Recent studies have shown telomere length shortening as an independent marker for the progression and/or prognosis of CRC (4-11). However, these studies were based on telomere length measurements in colonocytes of paired cancerous-noncancerous tissue specimens from the same individuals, as opposed to PBL as used in the current investigation. As previously noted, Craig et al. found no correlation of telomere length with age in normal colonocytes from normal individuals; however, telomere shortening with age was observed in other tissues including blood (16). Furthermore, the study by O'Sullivan et al. also observed an association between telomere length in PBL and gastric tissue, but not between PBL and colon (10). Taken altogether, these data suggest that telomere dynamics in colonocytes differ from other tissues including PBL (10, 16), and may be partly related to the dynamics of telomere-telomerase complex in cell proliferation (8), and exposure/responses to oxidative damage (17). As no prospective, epidemiological data on mean PBL telomere length and risk of incident CRC are available, a cross-reference comparison cannot be achieved on the present null findings in relation to CRC risk. Nevertheless, the present investigation suggests that PBL telomere-length may not play a role in the underlying pathogenesis of CRC.

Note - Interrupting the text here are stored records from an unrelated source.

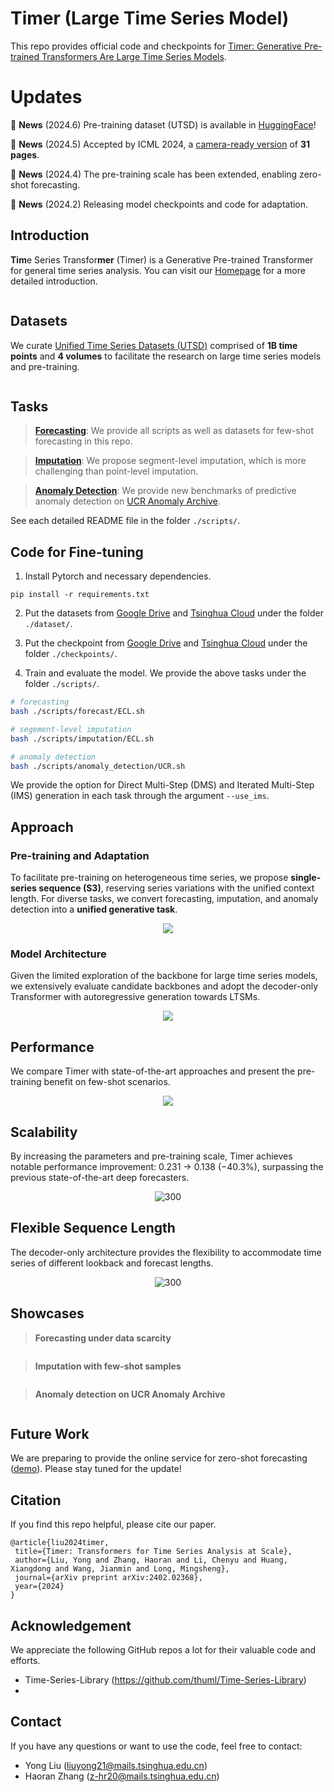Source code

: # Timer (Large Time Series Model)

This repo provides official code and checkpoints for [Timer: Generative Pre-trained Transformers Are Large Time Series Models](https://arxiv.org/abs/2402.02368).

# Updates

:triangular_flag_on_post: **News** (2024.6) Pre-training dataset (UTSD) is available in [HuggingFace](https://huggingface.co/datasets/thuml/UTSD)!

:triangular_flag_on_post: **News** (2024.5) Accepted by ICML 2024, a [camera-ready version](https://arxiv.org/abs/2402.02368) of **31 pages**.

:triangular_flag_on_post: **News** (2024.4) The pre-training scale has been extended, enabling zero-shot forecasting.

:triangular_flag_on_post: **News** (2024.2) Releasing model checkpoints and code for adaptation.

## Introduction

**Tim**e Series Transfor**mer** (Timer) is a Generative Pre-trained Transformer for general time series analysis. You can visit our [Homepage](https://thuml.github.io/timer/) for a more detailed introduction.

<p align="center">
<img src="./figures/abilities.png" alt="" align=center />
</p>

## Datasets

We curate [Unified Time Series Datasets (UTSD)]((https://huggingface.co/datasets/thuml/UTSD)) comprised of **1B time points** and **4 volumes** to facilitate the research on large time series models and pre-training.

<p align="center">
<img src="./figures/utsd.png" alt="" align=center />
</p>

## Tasks

> **[Forecasting](./scripts/forecast/README.md)**: We provide all scripts as well as datasets for few-shot forecasting in this repo.

> **[Imputation](./scripts/imputation/README.md)**:  We propose segment-level imputation, which is more challenging than point-level imputation.

> **[Anomaly Detection](scripts/anomaly_detection/README.md)**: We provide new benchmarks of predictive anomaly detection on [UCR Anomaly Archive](https://arxiv.org/pdf/2009.13807).

See each detailed README file in the folder ```./scripts/```.

## Code for Fine-tuning 

1. Install Pytorch and necessary dependencies.

```
pip install -r requirements.txt
```

2. Put the datasets from [Google Drive](https://drive.google.com/file/d/1yffcQBcMLasQcT7cdotjOVcg-2UKRarw/view?usp=drive_link) and [Tsinghua Cloud](https://cloud.tsinghua.edu.cn/f/6bc31f9a003b4d75a10b/) under the folder ```./dataset/```.

3. Put the checkpoint from [Google Drive](https://drive.google.com/file/d/1vDy-nAwYwrppl61nvGpzordLlJAYLWf7/view?usp=drive_link) and [Tsinghua Cloud](https://cloud.tsinghua.edu.cn/f/fd356758318847218605/) under the folder ```./checkpoints/```.

4. Train and evaluate the model. We provide the above tasks under the folder ```./scripts/```.

```bash
# forecasting
bash ./scripts/forecast/ECL.sh

# segement-level imputation
bash ./scripts/imputation/ECL.sh

# anomaly detection
bash ./scripts/anomaly_detection/UCR.sh
```

We provide the option for Direct Multi-Step (DMS) and Iterated Multi-Step (IMS) generation in each task through the argument `--use_ims`.

## Approach

### Pre-training and Adaptation

To facilitate pre-training on heterogeneous time series, we propose **single-series sequence (S3)**, reserving series variations with the unified context length. For diverse tasks, we convert forecasting, imputation, and anomaly detection into a **unified generative task**.

<p align="center">
<img src="./figures/pretrain_adaptation.png" align=center />
</p>

### Model Architecture

Given the limited exploration of the backbone for large time series models, we extensively evaluate candidate backbones and adopt the decoder-only Transformer with autoregressive generation towards LTSMs.

<p align="center">
<img src="./figures/architecture.png" align=center />
</p>


## Performance

We compare Timer with state-of-the-art approaches and present the pre-training benefit on few-shot scenarios.

<p align="center">
<img src="./figures/performance.png" align=center />
</p>

## Scalability

By increasing the parameters and pre-training scale, Timer achieves notable performance improvement: 0.231 $\to$ 0.138 (−40.3%), surpassing the previous state-of-the-art deep forecasters.

<p align="center">
<img src="./figures/scale.png" alt="300" align=center />
</p>

## Flexible Sequence Length

The decoder-only architecture provides the flexibility to accommodate time series of different lookback and forecast lengths.

<p align="center">
<img src="./figures/length.png" alt="300" align=center />
</p>

## Showcases

> **Forecasting under data scarcity**

<p align="center">
<img src="./figures/showcases_forecast.png" alt="" align=center />
</p>

> **Imputation with few-shot samples**

<p align="center">
<img src="./figures/showcases_imputation.png" alt="" align=center />
</p>

> **Anomaly detection on UCR Anomaly Archive**

<p align="center">
<img src="./figures/showcases_detection.png" alt="" align=center />
</p>

## Future Work

We are preparing to provide the online service for zero-shot forecasting ([demo](https://thuml.github.io/timer/img/demo.mp4)). Please stay tuned for the update!
  

## Citation

If you find this repo helpful, please cite our paper. 

```
@article{liu2024timer,
 title={Timer: Transformers for Time Series Analysis at Scale},
 author={Liu, Yong and Zhang, Haoran and Li, Chenyu and Huang, Xiangdong and Wang, Jianmin and Long, Mingsheng},
 journal={arXiv preprint arXiv:2402.02368},
 year={2024} 
}
```

## Acknowledgement

We appreciate the following GitHub repos a lot for their valuable code and efforts.
- Time-Series-Library (https://github.com/thuml/Time-Series-Library)
- 

## Contact

If you have any questions or want to use the code, feel free to contact:
* Yong Liu (liuyong21@mails.tsinghua.edu.cn)
* Haoran Zhang (z-hr20@mails.tsinghua.edu.cn)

The nature of the present investigation in which the determination of a case status was based solely on the subsequent development of disease rather than on any arbitrary selection criteria designed by the investigators, greatly reduce the possibility of bias and confounding. Nonetheless, our study population consists of white males only so the data cannot be generalized to other ethnic groups, women, and populations with different socioeconomic status. Furthermore, no baseline information on colorectal screening is available in the present sample population (for example, removal of polyp during colonoscopy). Thus, the potential confounding effect of colorectal screening cannot be assessed in the present context. In our study, we had the ability to detect, based on the present sample size, assuming 80% power, at an alpha of 0.05, a true difference in the mean telomere length ratio of <-0.153 or >0.153. Because of the stringent matching criteria used, 76 cases could only be matched to one control; thus power to detect differences may differ by matched case-control subgroups.
As telomere biology represents a rapidly expanding research field, further thoughts on future development of qPCR technique is worthwhile. Of relevant note, a multiplex monochrome qPCR method for telomere length measurement has recently been described (18). Thus, future methodological comparison to the gold-standard Southern Blot method is worthwhile.
In conclusion, the present prospective, nested case-control study of middle-aged white US men found no evidence for an association of leukocyte mean telomere length with risk of incident colorectal carcinoma. If corroborated in future prospective studies, our present findings further suggest that mean leukocyte telomere length measurement may not be a useful indicator for risk assessment.
Supported by grants from the National Institutes of Health (CA-34944, CA-40360, HL-26490, HL-34595).